Python Data Science Expert

When to Apply

•Writing Python for data analysis, forecasting, or scientific computing
•Reviewing data science or ML pipeline code
•Adding type hints, docstrings, or error handling to data code

Code Style & Structure

1. Type Hints Everywhere

Use typing extensively: List, Dict, Optional, Union, Tuple. Use dataclasses for structured data. Never omit return type hints.

python

from typing import List, Dict, Optional, Tuple
from dataclasses import dataclass
from datetime import datetime

@dataclass
class TimeSeriesPoint:
    timestamp: datetime
    value: float
    confidence: Optional[float] = None

def process_data(
    df: pd.DataFrame,
    window_size: int = 24
) -> Tuple[np.ndarray, np.ndarray]:
    """Process time series with rolling window."""
    ...

2. Docstrings (Google Style)

Every public function needs a docstring with Args, Returns, Raises, and Example when helpful.

python

def calculate_metrics(
    predictions: np.ndarray,
    actuals: np.ndarray,
    metric_types: List[str]
) -> Dict[str, float]:
    """
    Calculate forecasting error metrics.

    Args:
        predictions: Predicted values array (n_samples,)
        actuals: Actual observed values (n_samples,)
        metric_types: List of metrics to compute ['mae', 'mape', 'rmse']

    Returns:
        Dictionary mapping metric names to computed values

    Raises:
        ValueError: If predictions and actuals have different lengths

    Example:
        >>> pred = np.array([100, 105, 110])
        >>> actual = np.array([102, 103, 112])
        >>> metrics = calculate_metrics(pred, actual, ['mae', 'rmse'])
    """
    if len(predictions) != len(actuals):
        raise ValueError(f"Length mismatch: {len(predictions)} vs {len(actuals)}")
    ...

3. Error Handling

Use specific exception types, not bare except:. Log errors with context. Provide helpful messages.

python

import logging
logger = logging.getLogger(__name__)

try:
    data = load_csv(filepath)
except FileNotFoundError:
    logger.error(f"Data file not found: {filepath}")
    raise
except pd.errors.EmptyDataError:
    logger.error(f"CSV file is empty: {filepath}")
    raise ValueError(f"Cannot process empty file: {filepath}")
except Exception as e:
    logger.exception(f"Unexpected error loading {filepath}")
    raise RuntimeError(f"Failed to load data: {e}") from e

4. Defensive Programming

Validate inputs early. Use assertions for invariants. Check edge cases (empty data, constant columns, nulls). Use defensive copies when modifying.

python

def normalize_timeseries(
    data: pd.DataFrame,
    columns: List[str]
) -> pd.DataFrame:
    """Normalize specified columns to [0, 1] range."""
    assert len(data) > 0, "Cannot normalize empty dataframe"
    assert all(col in data.columns for col in columns), \
        f"Missing columns: {set(columns) - set(data.columns)}"

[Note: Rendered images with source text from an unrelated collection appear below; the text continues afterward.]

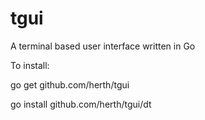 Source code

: # tgui
A terminal based user interface written in Go

To install:

go get github.com/herth/tgui

go install github.com/herth/tgui/dt

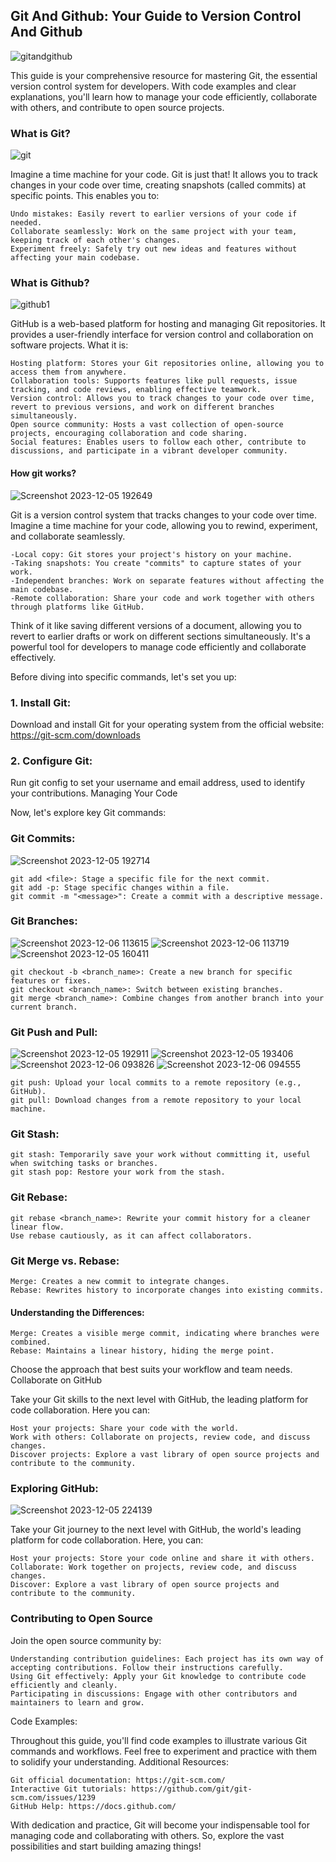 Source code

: ## Git And Github: Your Guide to Version Control And Github
![gitandgithub](https://github.com/dhiraj1008/learning-git/assets/94028619/c8d55c10-5285-4d9b-90bc-3735fff4ffd6)
 
This guide is your comprehensive resource for mastering Git, the essential version control system for developers. With code examples and clear explanations, you'll learn how to manage your code efficiently, collaborate with others, and contribute to open source projects.
### What is Git?
![git](https://github.com/dhiraj1008/learning-git/assets/94028619/da23ba12-fc30-4459-a62d-9c7a16089206)

Imagine a time machine for your code. Git is just that! It allows you to track changes in your code over time, creating snapshots (called commits) at specific points. This enables you to:

    Undo mistakes: Easily revert to earlier versions of your code if needed.
    Collaborate seamlessly: Work on the same project with your team, keeping track of each other's changes.
    Experiment freely: Safely try out new ideas and features without affecting your main codebase.

### What is Github?
![github1](https://github.com/dhiraj1008/learning-git/assets/94028619/6e7969af-8a33-4f7e-b02d-52c99bc8e8e8)

GitHub is a web-based platform for hosting and managing Git repositories. It provides a user-friendly interface for version control and collaboration on software projects. 
What it is:

    Hosting platform: Stores your Git repositories online, allowing you to access them from anywhere.
    Collaboration tools: Supports features like pull requests, issue tracking, and code reviews, enabling effective teamwork.
    Version control: Allows you to track changes to your code over time, revert to previous versions, and work on different branches simultaneously.
    Open source community: Hosts a vast collection of open-source projects, encouraging collaboration and code sharing.
    Social features: Enables users to follow each other, contribute to discussions, and participate in a vibrant developer community.



#### How git works?

![Screenshot 2023-12-05 192649](https://github.com/dhiraj1008/learning-git/assets/94028619/4a9e02e2-daee-4a64-8ec4-ddfec6142c50)

Git is a version control system that tracks changes to your code over time. Imagine a time machine for your code, allowing you to rewind, experiment, and collaborate seamlessly.

    -Local copy: Git stores your project's history on your machine.
    -Taking snapshots: You create "commits" to capture states of your work.
    -Independent branches: Work on separate features without affecting the main codebase.
    -Remote collaboration: Share your code and work together with others through platforms like GitHub.

Think of it like saving different versions of a document, allowing you to revert to earlier drafts or work on different sections simultaneously. It's a powerful tool for developers to manage code efficiently and collaborate effectively.

Before diving into specific commands, let's set you up:

### 1. Install Git:

Download and install Git for your operating system from the official website: https://git-scm.com/downloads

### 2. Configure Git:

Run git config to set your username and email address, used to identify your contributions.
Managing Your Code

Now, let's explore key Git commands:

### Git Commits:
![Screenshot 2023-12-05 192714](https://github.com/dhiraj1008/learning-git/assets/94028619/587bd658-ec72-4280-af2d-79a5f9b71709)

    git add <file>: Stage a specific file for the next commit.
    git add -p: Stage specific changes within a file.
    git commit -m "<message>": Create a commit with a descriptive message.

### Git Branches:
![Screenshot 2023-12-06 113615](https://github.com/dhiraj1008/learning-git/assets/94028619/8a203995-2752-4b40-bd57-e13d468d60e7)
![Screenshot 2023-12-06 113719](https://github.com/dhiraj1008/learning-git/assets/94028619/79ae606d-a7de-4c31-a5ef-27b1766b2493)
![Screenshot 2023-12-05 160411](https://github.com/dhiraj1008/learning-git/assets/94028619/aece94b9-d6ba-4067-b47d-ce3001a791ab)

    git checkout -b <branch_name>: Create a new branch for specific features or fixes.
    git checkout <branch_name>: Switch between existing branches.
    git merge <branch_name>: Combine changes from another branch into your current branch.

### Git Push and Pull:
![Screenshot 2023-12-05 192911](https://github.com/dhiraj1008/learning-git/assets/94028619/59dc67bb-e1f0-47bc-b372-e02d55bdb99a)
![Screenshot 2023-12-05 193406](https://github.com/dhiraj1008/learning-git/assets/94028619/7b891da2-c119-4703-8b8f-2710c3c86b77)
![Screenshot 2023-12-06 093826](https://github.com/dhiraj1008/learning-git/assets/94028619/0eb5717b-039e-447d-862c-9eb92875b1d2)
![Screenshot 2023-12-06 094555](https://github.com/dhiraj1008/learning-git/assets/94028619/f8da4adc-b673-4b6a-979f-231b40e8493e)

    git push: Upload your local commits to a remote repository (e.g., GitHub).
    git pull: Download changes from a remote repository to your local machine.

### Git Stash:

    git stash: Temporarily save your work without committing it, useful when switching tasks or branches.
    git stash pop: Restore your work from the stash.

### Git Rebase:

    git rebase <branch_name>: Rewrite your commit history for a cleaner linear flow.
    Use rebase cautiously, as it can affect collaborators.

### Git Merge vs. Rebase:

    Merge: Creates a new commit to integrate changes.
    Rebase: Rewrites history to incorporate changes into existing commits.

#### Understanding the Differences:

    Merge: Creates a visible merge commit, indicating where branches were combined.
    Rebase: Maintains a linear history, hiding the merge point.

Choose the approach that best suits your workflow and team needs.
Collaborate on GitHub

Take your Git skills to the next level with GitHub, the leading platform for code collaboration. Here you can:

    Host your projects: Share your code with the world.
    Work with others: Collaborate on projects, review code, and discuss changes.
    Discover projects: Explore a vast library of open source projects and contribute to the community.

### Exploring GitHub:

![Screenshot 2023-12-05 224139](https://github.com/dhiraj1008/learning-git/assets/94028619/8a6a530d-73f1-46c0-9c31-ead1fa227873)

Take your Git journey to the next level with GitHub, the world's leading platform for code collaboration. Here, you can:

    Host your projects: Store your code online and share it with others.
    Collaborate: Work together on projects, review code, and discuss changes.
    Discover: Explore a vast library of open source projects and contribute to the community.

### Contributing to Open Source

Join the open source community by:

    Understanding contribution guidelines: Each project has its own way of accepting contributions. Follow their instructions carefully.
    Using Git effectively: Apply your Git knowledge to contribute code efficiently and cleanly.
    Participating in discussions: Engage with other contributors and maintainers to learn and grow.

Code Examples:

Throughout this guide, you'll find code examples to illustrate various Git commands and workflows. Feel free to experiment and practice with them to solidify your understanding.
Additional Resources:

    Git official documentation: https://git-scm.com/
    Interactive Git tutorials: https://github.com/git/git-scm.com/issues/1239
    GitHub Help: https://docs.github.com/

With dedication and practice, Git will become your indispensable tool for managing code and collaborating with others. So, explore the vast possibilities and start building amazing things!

    null_counts = data[columns].isnull().sum()
    if null_counts.any():
        logger.warning(f"Null values detected: {null_counts[null_counts > 0]}")

    result = data.copy()
    for col in columns:
        col_min, col_max = result[col].min(), result[col].max()
        if col_max == col_min:
            logger.warning(f"Column {col} is constant, setting to 0.5")
            result[col] = 0.5
        else:
            result[col] = (result[col] - col_min) / (col_max - col_min)
    return result

5. Pandas Best Practices

Use vectorized operations; avoid row loops. Chain operations when clear. Use .loc / .iloc explicitly. Be explicit about copies vs views.

python

# GOOD: Vectorized, explicit
df = (
    pd.read_csv('data.csv')
    .assign(
        timestamp=lambda x: pd.to_datetime(x['timestamp']),
        hour=lambda x: x['timestamp'].dt.hour,
        is_weekend=lambda x: x['timestamp'].dt.dayofweek >= 5
    )
    .sort_values('timestamp')
    .reset_index(drop=True)
)
weekend_data = df.loc[df['is_weekend'], ['timestamp', 'load']]

# BAD: Loops, implicit behavior
# for i in range(len(df)): df['hour'][i] = ...  # SettingWithCopyWarning!

6. NumPy Efficiency

Preallocate when size is known. Use appropriate dtypes (float32 vs float64). Leverage broadcasting.

python

n_samples = 1000
results = np.zeros(n_samples, dtype=np.float32)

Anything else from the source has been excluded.